> What the task asks:
Please give back word for word the lines of the material below between the line containing "35996.43246656496 | 3838.510915183102 |" and the line containing "41471.60029602051 | 5900.516799926758 |", inclusive.

═════ Provided data ═════

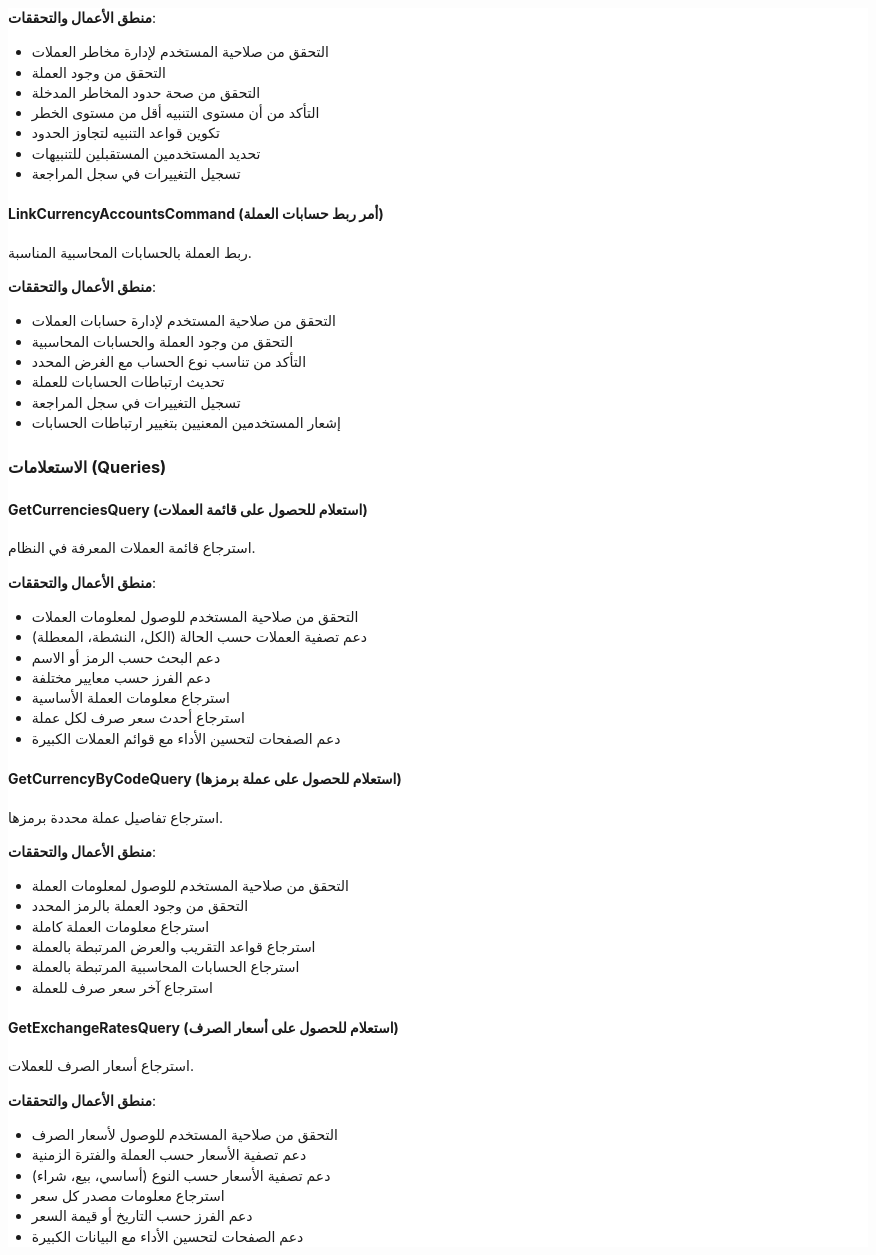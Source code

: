 **منطق الأعمال والتحققات**:
- التحقق من صلاحية المستخدم لإدارة مخاطر العملات
- التحقق من وجود العملة
- التحقق من صحة حدود المخاطر المدخلة
- التأكد من أن مستوى التنبيه أقل من مستوى الخطر
- تكوين قواعد التنبيه لتجاوز الحدود
- تحديد المستخدمين المستقبلين للتنبيهات
- تسجيل التغييرات في سجل المراجعة

#### LinkCurrencyAccountsCommand (أمر ربط حسابات العملة)
ربط العملة بالحسابات المحاسبية المناسبة.

**منطق الأعمال والتحققات**:
- التحقق من صلاحية المستخدم لإدارة حسابات العملات
- التحقق من وجود العملة والحسابات المحاسبية
- التأكد من تناسب نوع الحساب مع الغرض المحدد
- تحديث ارتباطات الحسابات للعملة
- تسجيل التغييرات في سجل المراجعة
- إشعار المستخدمين المعنيين بتغيير ارتباطات الحسابات

### الاستعلامات (Queries)

#### GetCurrenciesQuery (استعلام للحصول على قائمة العملات)
استرجاع قائمة العملات المعرفة في النظام.

**منطق الأعمال والتحققات**:
- التحقق من صلاحية المستخدم للوصول لمعلومات العملات
- دعم تصفية العملات حسب الحالة (الكل، النشطة، المعطلة)
- دعم البحث حسب الرمز أو الاسم
- دعم الفرز حسب معايير مختلفة
- استرجاع معلومات العملة الأساسية
- استرجاع أحدث سعر صرف لكل عملة
- دعم الصفحات لتحسين الأداء مع قوائم العملات الكبيرة

#### GetCurrencyByCodeQuery (استعلام للحصول على عملة برمزها)
استرجاع تفاصيل عملة محددة برمزها.

**منطق الأعمال والتحققات**:
- التحقق من صلاحية المستخدم للوصول لمعلومات العملة
- التحقق من وجود العملة بالرمز المحدد
- استرجاع معلومات العملة كاملة
- استرجاع قواعد التقريب والعرض المرتبطة بالعملة
- استرجاع الحسابات المحاسبية المرتبطة بالعملة
- استرجاع آخر سعر صرف للعملة

#### GetExchangeRatesQuery (استعلام للحصول على أسعار الصرف)
استرجاع أسعار الصرف للعملات.

**منطق الأعمال والتحققات**:
- التحقق من صلاحية المستخدم للوصول لأسعار الصرف
- دعم تصفية الأسعار حسب العملة والفترة الزمنية
- دعم تصفية الأسعار حسب النوع (أساسي، بيع، شراء)
- استرجاع معلومات مصدر كل سعر
- دعم الفرز حسب التاريخ أو قيمة السعر
- دعم الصفحات لتحسين الأداء مع البيانات الكبيرة
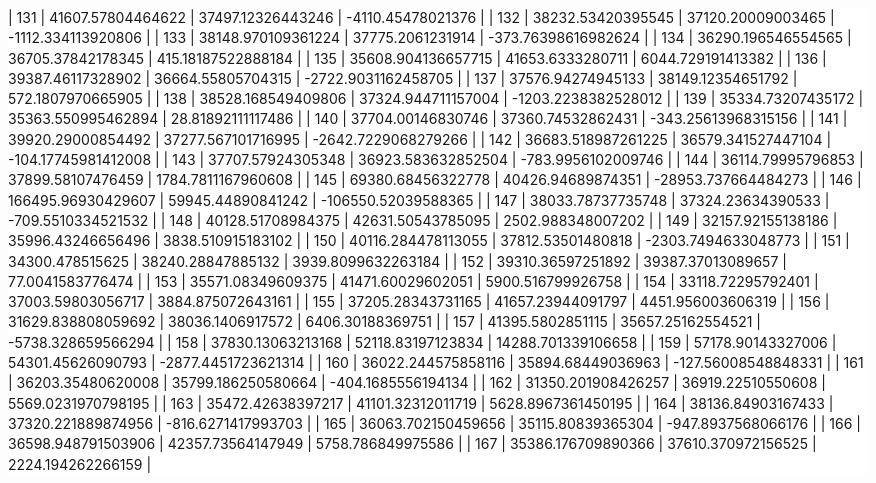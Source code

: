 | 131 | 41607.57804464622 | 37497.12326443246 | -4110.45478021376 |
| 132 | 38232.53420395545 | 37120.20009003465 | -1112.334113920806 |
| 133 | 38148.970109361224 | 37775.2061231914 | -373.76398616982624 |
| 134 | 36290.196546554565 | 36705.37842178345 | 415.18187522888184 |
| 135 | 35608.904136657715 | 41653.6333280711 | 6044.729191413382 |
| 136 | 39387.46117328902 | 36664.55805704315 | -2722.9031162458705 |
| 137 | 37576.94274945133 | 38149.12354651792 | 572.1807970665905 |
| 138 | 38528.168549409806 | 37324.944711157004 | -1203.2238382528012 |
| 139 | 35334.73207435172 | 35363.550995462894 | 28.81892111117486 |
| 140 | 37704.00146830746 | 37360.74532862431 | -343.25613968315156 |
| 141 | 39920.29000854492 | 37277.567101716995 | -2642.7229068279266 |
| 142 | 36683.518987261225 | 36579.341527447104 | -104.17745981412008 |
| 143 | 37707.57924305348 | 36923.583632852504 | -783.9956102009746 |
| 144 | 36114.79995796853 | 37899.58107476459 | 1784.7811167960608 |
| 145 | 69380.68456322778 | 40426.94689874351 | -28953.737664484273 |
| 146 | 166495.96930429607 | 59945.44890841242 | -106550.52039588365 |
| 147 | 38033.78737735748 | 37324.23634390533 | -709.5510334521532 |
| 148 | 40128.51708984375 | 42631.50543785095 | 2502.988348007202 |
| 149 | 32157.92155138186 | 35996.43246656496 | 3838.510915183102 |
| 150 | 40116.284478113055 | 37812.53501480818 | -2303.7494633048773 |
| 151 | 34300.478515625 | 38240.28847885132 | 3939.8099632263184 |
| 152 | 39310.36597251892 | 39387.37013089657 | 77.0041583776474 |
| 153 | 35571.08349609375 | 41471.60029602051 | 5900.516799926758 |
| 154 | 33118.72295792401 | 37003.59803056717 | 3884.875072643161 |
| 155 | 37205.28343731165 | 41657.23944091797 | 4451.956003606319 |
| 156 | 31629.838808059692 | 38036.1406917572 | 6406.30188369751 |
| 157 | 41395.5802851115 | 35657.25162554521 | -5738.328659566294 |
| 158 | 37830.13063213168 | 52118.83197123834 | 14288.701339106658 |
| 159 | 57178.90143327006 | 54301.45626090793 | -2877.4451723621314 |
| 160 | 36022.244575858116 | 35894.68449036963 | -127.56008548848331 |
| 161 | 36203.35480620008 | 35799.186250580664 | -404.1685556194134 |
| 162 | 31350.201908426257 | 36919.22510550608 | 5569.0231970798195 |
| 163 | 35472.42638397217 | 41101.32312011719 | 5628.8967361450195 |
| 164 | 38136.84903167433 | 37320.221889874956 | -816.6271417993703 |
| 165 | 36063.702150459656 | 35115.80839365304 | -947.8937568066176 |
| 166 | 36598.948791503906 | 42357.73564147949 | 5758.786849975586 |
| 167 | 35386.176709890366 | 37610.370972156525 | 2224.194262266159 |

═════

> Written response:
| 149 | 32157.92155138186 | 35996.43246656496 | 3838.510915183102 |
| 150 | 40116.284478113055 | 37812.53501480818 | -2303.7494633048773 |
| 151 | 34300.478515625 | 38240.28847885132 | 3939.8099632263184 |
| 152 | 39310.36597251892 | 39387.37013089657 | 77.0041583776474 |
| 153 | 35571.08349609375 | 41471.60029602051 | 5900.516799926758 |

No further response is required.